History Professor brings research on Martin Luther and American identity to America 250 panel

 

Marion, Ind. (Apr. 23, 2026) — Samuel L. Young, Ph.D., assistant professor of history in Indiana Wesleyan University's (IWU) Division of Social Sciences, recently presented his research on a national stage, appearing on an American 250 conference panel in Washington D.C. exploring religion and religious liberty in the American Revolution. The panel was organized by the Jack Miller Center and the American Revolution Institute and broadcast by C-SPAN.

Young's presentation, titled "Luther's Redemption in the Early American Republic," traced the surprising transformation of Martin Luther's reputation in post-Revolutionary America, from a figure widely dismissed by Enlightenment historians to a celebrated proto-American hero whose legacy became woven into the nation's founding mythology.

Drawing on his forthcoming book, "Saint of the Republic: The American Myth of Martin Luther" (Oxford University Press), Young opened with a striking image: the stained-glass windows of the Washington National Cathedral's War Memorial Chapel, where Luther is depicted just above George Washington.

“Throughout their history,” Young said, “Americans have found many positive connections between the sixteenth-century monk and American civic virtues.” 

Young argued that the decades immediately following the Revolution were ones of remarkable cultural creativity, as Americans reread human history through a nationalist lens. Luther, once derided by influential Enlightenment historians such as Hume and Gibbon as vain and tyrannical, was recast through new biographies and popular orations as a champion of liberty of conscience and the unalienable rights of man.

"The dramatic differences between 18th century evaluations and those in the early 19th century testify to the power of rereading history through a nationalist lens," Young said.

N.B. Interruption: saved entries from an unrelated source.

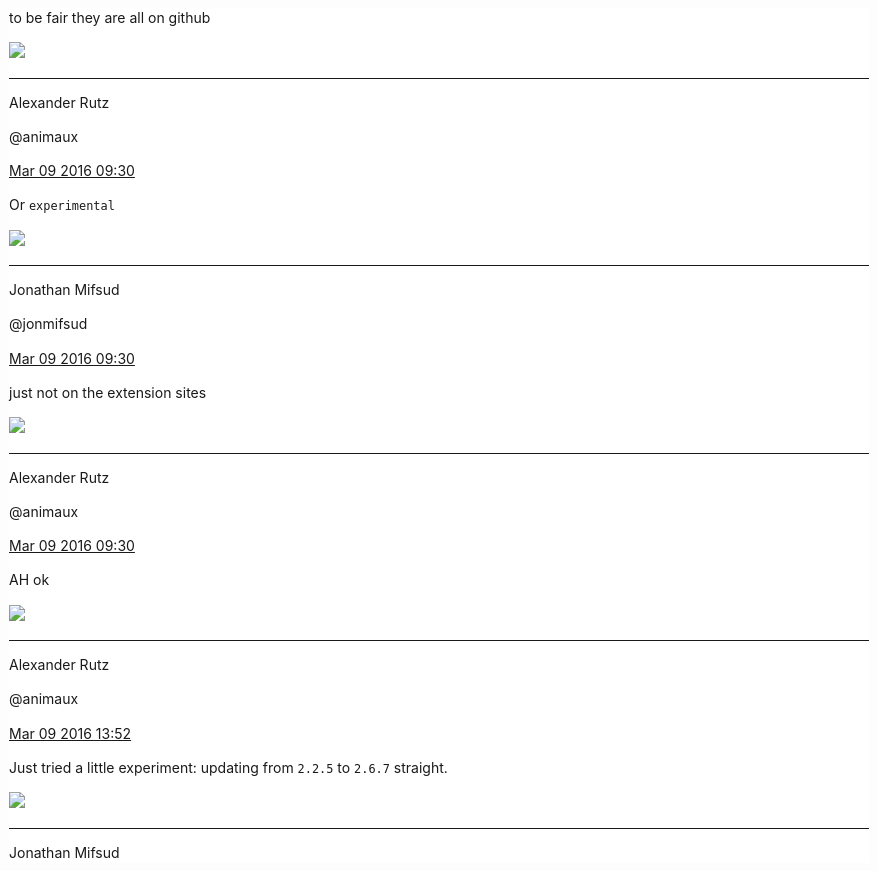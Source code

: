 to be fair they are all on github

![](https://avatars2.githubusercontent.com/u/446874?v=3&s=30)

____

Alexander Rutz

@animaux

[Mar 09 2016
09:30](https://gitter.im/symphonycms/symphony-2?at=56dfed2c19834f3c353613c0)

Or `experimental`

![](https://avatars1.githubusercontent.com/u/859775?v=3&s=30)

____

Jonathan Mifsud

@jonmifsud

[Mar 09 2016
09:30](https://gitter.im/symphonycms/symphony-2?at=56dfed2d817dfa1e41ed9e5a)

just not on the extension sites

![](https://avatars2.githubusercontent.com/u/446874?v=3&s=30)

____

Alexander Rutz

@animaux

[Mar 09 2016
09:30](https://gitter.im/symphonycms/symphony-2?at=56dfed2eb0cc3f1b4151547f)

AH ok

![](https://avatars2.githubusercontent.com/u/446874?v=3&s=30)

____

Alexander Rutz

@animaux

[Mar 09 2016
13:52](https://gitter.im/symphonycms/symphony-2?at=56e02aa31263673835723f1c)

Just tried a little experiment: updating from `2.2.5` to `2.6.7` straight.

![](https://avatars1.githubusercontent.com/u/859775?v=3&s=30)

____

Jonathan Mifsud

Young identified two key forces driving Luther's rehabilitation. The first was an explosion in American printing capacity after the war, which produced new biographies portraying Luther as an exemplar of the civic virtues Americans held most dear. The second was the culture of civic celebration — Fourth of July orations, Thanksgiving sermons, Election Day speeches — in which Luther increasingly appeared alongside the founding fathers as part of the same providential arc of history.

The trend reached a peak in 1817 with the 300th anniversary of the Reformation, an interdenominational national observance in which Lutherans, Episcopalians, Baptists, Presbyterians, and others united to celebrate Luther as a founding figure of American religious liberty.

Young also noted that Luther's adoption as a proto-American hero carried long-lasting cultural consequences, helping to fuel Protestant-Catholic tensions throughout the 19th century and well into the 20th. He pointed to President Woodrow Wilson's 1917 address to Congress urging a declaration of war against Germany, which closed with a paraphrase of Luther's famous words: “God helping her, [America] can do no other.”

"Saint of the Republic" is forthcoming from Oxford University Press.